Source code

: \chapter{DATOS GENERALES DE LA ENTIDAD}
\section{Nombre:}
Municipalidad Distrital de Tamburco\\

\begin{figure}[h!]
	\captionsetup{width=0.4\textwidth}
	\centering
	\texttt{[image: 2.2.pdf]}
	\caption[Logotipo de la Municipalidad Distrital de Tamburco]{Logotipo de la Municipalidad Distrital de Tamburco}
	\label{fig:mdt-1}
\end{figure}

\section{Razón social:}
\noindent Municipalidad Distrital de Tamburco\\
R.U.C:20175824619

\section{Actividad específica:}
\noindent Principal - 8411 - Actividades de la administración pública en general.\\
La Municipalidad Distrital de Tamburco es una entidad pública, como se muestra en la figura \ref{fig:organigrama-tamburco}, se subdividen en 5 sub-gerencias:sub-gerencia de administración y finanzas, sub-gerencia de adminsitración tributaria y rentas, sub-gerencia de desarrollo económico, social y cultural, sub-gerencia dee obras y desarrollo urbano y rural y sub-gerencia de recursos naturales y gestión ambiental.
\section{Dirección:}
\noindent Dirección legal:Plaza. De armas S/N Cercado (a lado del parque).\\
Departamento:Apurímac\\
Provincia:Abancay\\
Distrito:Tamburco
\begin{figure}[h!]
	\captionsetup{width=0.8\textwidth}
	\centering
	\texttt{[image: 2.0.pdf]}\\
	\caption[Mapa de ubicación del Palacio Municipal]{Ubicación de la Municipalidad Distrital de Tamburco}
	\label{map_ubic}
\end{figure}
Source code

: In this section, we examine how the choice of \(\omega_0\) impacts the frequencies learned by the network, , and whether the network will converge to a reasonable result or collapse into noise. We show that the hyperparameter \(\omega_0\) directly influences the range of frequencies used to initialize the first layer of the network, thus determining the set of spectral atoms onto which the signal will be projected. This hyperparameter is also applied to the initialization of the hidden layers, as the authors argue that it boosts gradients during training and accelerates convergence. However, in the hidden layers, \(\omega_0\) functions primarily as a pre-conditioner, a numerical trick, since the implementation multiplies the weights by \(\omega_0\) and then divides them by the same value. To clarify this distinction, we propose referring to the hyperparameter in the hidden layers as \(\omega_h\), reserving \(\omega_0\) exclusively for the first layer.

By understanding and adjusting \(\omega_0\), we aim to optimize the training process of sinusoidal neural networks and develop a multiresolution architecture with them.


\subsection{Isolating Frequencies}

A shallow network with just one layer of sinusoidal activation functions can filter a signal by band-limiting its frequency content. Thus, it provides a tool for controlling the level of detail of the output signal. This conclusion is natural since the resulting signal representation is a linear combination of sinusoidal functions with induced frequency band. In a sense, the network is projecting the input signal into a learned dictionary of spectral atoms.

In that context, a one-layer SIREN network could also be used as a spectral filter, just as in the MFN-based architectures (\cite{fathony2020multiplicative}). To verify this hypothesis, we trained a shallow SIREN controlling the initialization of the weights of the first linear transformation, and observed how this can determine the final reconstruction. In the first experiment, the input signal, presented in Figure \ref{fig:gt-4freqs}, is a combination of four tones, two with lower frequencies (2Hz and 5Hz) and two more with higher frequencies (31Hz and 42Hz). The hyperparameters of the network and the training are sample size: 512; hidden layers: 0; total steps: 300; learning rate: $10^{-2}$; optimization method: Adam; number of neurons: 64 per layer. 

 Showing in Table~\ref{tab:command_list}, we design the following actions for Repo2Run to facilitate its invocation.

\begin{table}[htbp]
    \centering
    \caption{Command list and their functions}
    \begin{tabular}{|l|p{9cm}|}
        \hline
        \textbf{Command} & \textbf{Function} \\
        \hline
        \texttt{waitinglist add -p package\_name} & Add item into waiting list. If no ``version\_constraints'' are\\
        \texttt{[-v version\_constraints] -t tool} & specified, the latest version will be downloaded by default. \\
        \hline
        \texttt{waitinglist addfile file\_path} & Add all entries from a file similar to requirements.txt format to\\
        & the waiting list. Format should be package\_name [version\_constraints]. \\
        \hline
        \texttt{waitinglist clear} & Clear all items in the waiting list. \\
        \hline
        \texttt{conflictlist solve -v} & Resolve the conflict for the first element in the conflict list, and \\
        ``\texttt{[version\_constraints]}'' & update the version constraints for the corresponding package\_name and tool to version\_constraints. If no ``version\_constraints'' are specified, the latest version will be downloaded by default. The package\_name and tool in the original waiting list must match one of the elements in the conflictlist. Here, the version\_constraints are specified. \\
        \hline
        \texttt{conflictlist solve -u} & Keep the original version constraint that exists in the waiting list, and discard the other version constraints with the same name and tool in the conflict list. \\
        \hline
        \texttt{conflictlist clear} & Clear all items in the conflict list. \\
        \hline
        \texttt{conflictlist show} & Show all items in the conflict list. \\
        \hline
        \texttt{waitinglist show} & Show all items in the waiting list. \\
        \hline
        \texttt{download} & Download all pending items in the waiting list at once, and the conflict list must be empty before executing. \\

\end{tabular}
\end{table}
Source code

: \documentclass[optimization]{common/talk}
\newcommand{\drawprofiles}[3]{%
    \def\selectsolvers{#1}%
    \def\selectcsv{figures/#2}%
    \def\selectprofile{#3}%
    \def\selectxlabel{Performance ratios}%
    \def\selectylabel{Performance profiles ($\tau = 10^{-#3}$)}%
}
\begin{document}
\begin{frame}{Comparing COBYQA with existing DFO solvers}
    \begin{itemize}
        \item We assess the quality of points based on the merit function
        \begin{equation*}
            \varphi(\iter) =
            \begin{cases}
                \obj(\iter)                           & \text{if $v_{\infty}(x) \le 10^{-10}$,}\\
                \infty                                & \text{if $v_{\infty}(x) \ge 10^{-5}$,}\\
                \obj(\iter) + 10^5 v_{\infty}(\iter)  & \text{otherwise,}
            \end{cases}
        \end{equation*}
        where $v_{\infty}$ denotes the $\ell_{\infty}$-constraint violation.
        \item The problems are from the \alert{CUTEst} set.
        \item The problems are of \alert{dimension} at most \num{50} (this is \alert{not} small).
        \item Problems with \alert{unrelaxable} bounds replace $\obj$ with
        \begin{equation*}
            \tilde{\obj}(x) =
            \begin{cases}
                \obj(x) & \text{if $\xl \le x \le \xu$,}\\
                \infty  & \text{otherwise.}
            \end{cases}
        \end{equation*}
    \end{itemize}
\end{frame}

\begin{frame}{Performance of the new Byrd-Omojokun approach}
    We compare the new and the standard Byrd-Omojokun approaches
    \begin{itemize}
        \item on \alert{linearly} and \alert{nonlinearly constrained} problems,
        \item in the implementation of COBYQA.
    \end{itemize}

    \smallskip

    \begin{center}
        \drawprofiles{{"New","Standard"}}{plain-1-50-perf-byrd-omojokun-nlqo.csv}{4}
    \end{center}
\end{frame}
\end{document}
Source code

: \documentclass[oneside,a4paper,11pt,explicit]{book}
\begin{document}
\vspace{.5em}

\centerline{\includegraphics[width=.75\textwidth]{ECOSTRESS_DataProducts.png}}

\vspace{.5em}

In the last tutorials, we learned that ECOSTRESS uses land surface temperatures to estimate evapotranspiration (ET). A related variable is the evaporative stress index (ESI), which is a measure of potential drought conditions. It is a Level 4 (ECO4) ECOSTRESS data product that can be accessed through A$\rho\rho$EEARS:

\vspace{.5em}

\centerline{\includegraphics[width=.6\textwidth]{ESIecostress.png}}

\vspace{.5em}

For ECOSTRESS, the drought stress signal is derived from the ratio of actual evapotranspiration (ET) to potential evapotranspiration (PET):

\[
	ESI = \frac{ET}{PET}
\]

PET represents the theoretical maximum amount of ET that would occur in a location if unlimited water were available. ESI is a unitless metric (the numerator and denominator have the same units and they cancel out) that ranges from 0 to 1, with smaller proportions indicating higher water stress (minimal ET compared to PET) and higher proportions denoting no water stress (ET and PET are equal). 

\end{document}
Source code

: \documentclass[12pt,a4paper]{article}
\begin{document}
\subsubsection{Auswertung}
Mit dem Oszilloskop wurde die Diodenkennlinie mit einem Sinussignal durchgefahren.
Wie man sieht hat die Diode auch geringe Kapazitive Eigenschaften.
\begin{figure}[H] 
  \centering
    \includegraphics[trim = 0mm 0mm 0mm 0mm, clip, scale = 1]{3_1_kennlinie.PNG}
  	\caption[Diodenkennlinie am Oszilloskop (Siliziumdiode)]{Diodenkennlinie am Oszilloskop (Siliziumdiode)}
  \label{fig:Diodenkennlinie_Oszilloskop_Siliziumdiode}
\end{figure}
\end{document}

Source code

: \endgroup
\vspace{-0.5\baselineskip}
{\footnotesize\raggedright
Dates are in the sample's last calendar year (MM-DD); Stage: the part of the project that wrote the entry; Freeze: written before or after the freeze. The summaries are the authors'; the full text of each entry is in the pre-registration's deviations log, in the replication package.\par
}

What you need to do:
Above are the records. Copy every line in them holding "centerline".

Response area:
\centerline{\includegraphics[width=.75\textwidth]{ECOSTRESS_DataProducts.png}}
\centerline{\includegraphics[width=.6\textwidth]{ESIecostress.png}}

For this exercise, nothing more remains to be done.